### What to do
Copy all lines below that use the word "total".

### Records for the exercise

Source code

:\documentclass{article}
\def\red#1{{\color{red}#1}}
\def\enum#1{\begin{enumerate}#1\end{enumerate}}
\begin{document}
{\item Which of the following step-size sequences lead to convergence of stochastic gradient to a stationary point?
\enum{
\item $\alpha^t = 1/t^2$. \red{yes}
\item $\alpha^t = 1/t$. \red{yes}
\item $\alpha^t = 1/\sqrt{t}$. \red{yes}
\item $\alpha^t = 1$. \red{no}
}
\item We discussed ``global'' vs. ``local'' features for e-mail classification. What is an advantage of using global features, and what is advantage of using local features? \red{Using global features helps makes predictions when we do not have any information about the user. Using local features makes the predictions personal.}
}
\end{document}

---

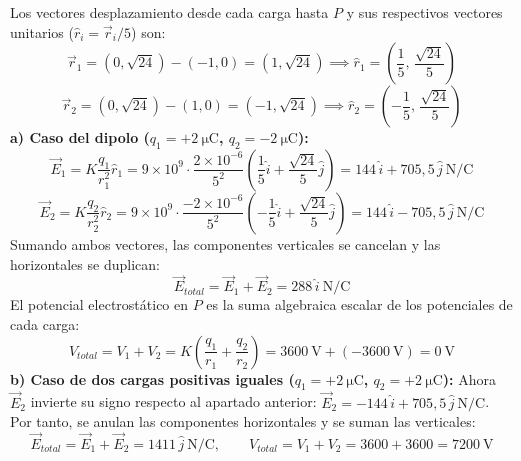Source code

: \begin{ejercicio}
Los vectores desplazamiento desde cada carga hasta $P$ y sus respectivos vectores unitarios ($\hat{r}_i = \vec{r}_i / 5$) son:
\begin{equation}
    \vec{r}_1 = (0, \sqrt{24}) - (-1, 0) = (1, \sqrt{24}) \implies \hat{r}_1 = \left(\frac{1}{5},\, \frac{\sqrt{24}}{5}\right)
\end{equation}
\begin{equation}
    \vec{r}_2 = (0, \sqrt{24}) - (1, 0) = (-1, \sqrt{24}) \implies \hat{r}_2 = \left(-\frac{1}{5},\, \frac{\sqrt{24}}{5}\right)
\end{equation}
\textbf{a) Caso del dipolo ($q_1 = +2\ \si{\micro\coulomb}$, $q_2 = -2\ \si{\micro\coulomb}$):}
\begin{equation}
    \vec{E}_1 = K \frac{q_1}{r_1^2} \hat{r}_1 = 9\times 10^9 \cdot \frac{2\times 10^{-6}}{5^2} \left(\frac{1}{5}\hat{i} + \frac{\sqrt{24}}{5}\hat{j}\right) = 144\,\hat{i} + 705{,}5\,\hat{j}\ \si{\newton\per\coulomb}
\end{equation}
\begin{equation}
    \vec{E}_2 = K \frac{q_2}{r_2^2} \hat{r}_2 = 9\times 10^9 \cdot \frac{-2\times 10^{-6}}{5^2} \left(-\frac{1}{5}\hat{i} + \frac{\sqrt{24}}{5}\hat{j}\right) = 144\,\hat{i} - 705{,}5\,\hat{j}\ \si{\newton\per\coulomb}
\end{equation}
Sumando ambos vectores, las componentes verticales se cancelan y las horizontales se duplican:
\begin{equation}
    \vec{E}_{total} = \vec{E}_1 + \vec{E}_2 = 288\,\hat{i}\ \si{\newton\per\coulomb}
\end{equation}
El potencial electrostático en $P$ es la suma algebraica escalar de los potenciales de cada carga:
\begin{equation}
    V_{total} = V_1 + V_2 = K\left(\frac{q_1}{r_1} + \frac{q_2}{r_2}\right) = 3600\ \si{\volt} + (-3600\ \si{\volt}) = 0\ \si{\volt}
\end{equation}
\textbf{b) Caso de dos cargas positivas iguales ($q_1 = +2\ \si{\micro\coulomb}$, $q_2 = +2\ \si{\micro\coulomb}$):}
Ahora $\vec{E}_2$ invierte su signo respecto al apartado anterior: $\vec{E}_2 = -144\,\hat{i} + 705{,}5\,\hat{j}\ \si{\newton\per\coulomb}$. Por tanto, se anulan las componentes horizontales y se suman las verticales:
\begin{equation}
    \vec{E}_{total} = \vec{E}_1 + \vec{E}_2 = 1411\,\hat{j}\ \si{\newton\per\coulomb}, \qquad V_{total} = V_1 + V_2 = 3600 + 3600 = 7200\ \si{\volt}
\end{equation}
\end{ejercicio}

--

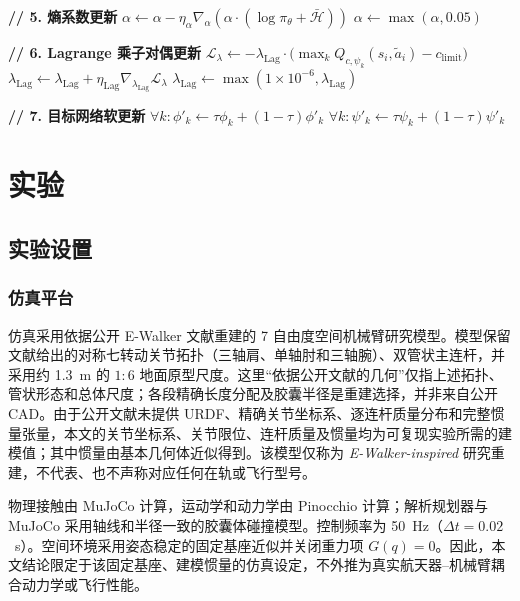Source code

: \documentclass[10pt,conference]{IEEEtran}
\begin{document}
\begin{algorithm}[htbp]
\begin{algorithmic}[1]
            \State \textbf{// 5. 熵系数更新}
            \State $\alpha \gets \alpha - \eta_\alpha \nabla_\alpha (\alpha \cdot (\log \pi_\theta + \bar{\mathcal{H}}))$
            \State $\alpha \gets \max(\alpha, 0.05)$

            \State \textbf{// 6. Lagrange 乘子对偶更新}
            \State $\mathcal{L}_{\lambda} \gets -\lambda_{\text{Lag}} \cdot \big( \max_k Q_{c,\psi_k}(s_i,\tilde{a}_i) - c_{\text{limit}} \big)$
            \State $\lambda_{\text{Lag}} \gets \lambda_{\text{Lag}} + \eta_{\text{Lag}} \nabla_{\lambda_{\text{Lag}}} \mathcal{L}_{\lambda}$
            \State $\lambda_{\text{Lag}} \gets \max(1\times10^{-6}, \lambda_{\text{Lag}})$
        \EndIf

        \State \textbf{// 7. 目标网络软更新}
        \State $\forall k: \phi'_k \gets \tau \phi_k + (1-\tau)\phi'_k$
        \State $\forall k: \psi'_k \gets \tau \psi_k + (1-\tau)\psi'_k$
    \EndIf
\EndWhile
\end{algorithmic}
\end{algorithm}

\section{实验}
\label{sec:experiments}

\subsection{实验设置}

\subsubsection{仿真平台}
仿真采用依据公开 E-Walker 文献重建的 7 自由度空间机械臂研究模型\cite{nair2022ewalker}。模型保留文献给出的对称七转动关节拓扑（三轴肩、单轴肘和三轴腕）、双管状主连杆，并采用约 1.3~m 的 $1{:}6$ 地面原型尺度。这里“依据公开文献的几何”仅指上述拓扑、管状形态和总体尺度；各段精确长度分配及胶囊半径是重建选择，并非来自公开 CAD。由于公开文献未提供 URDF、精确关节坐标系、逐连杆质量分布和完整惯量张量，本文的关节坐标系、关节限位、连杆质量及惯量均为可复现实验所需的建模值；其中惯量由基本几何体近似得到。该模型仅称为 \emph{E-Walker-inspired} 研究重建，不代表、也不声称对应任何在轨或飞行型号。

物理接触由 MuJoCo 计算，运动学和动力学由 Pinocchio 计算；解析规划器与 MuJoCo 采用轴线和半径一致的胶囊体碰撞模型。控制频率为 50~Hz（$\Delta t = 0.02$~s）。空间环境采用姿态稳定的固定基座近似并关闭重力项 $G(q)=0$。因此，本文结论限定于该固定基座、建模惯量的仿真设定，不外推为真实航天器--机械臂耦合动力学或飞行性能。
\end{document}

### Your response
    \vec{E}_{total} = \vec{E}_1 + \vec{E}_2 = 288\,\hat{i}\ \si{\newton\per\coulomb}
    V_{total} = V_1 + V_2 = K\left(\frac{q_1}{r_1} + \frac{q_2}{r_2}\right) = 3600\ \si{\volt} + (-3600\ \si{\volt}) = 0\ \si{\volt}
    \vec{E}_{total} = \vec{E}_1 + \vec{E}_2 = 1411\,\hat{j}\ \si{\newton\per\coulomb}, \qquad V_{total} = V_1 + V_2 = 3600 + 3600 = 7200\ \si{\volt}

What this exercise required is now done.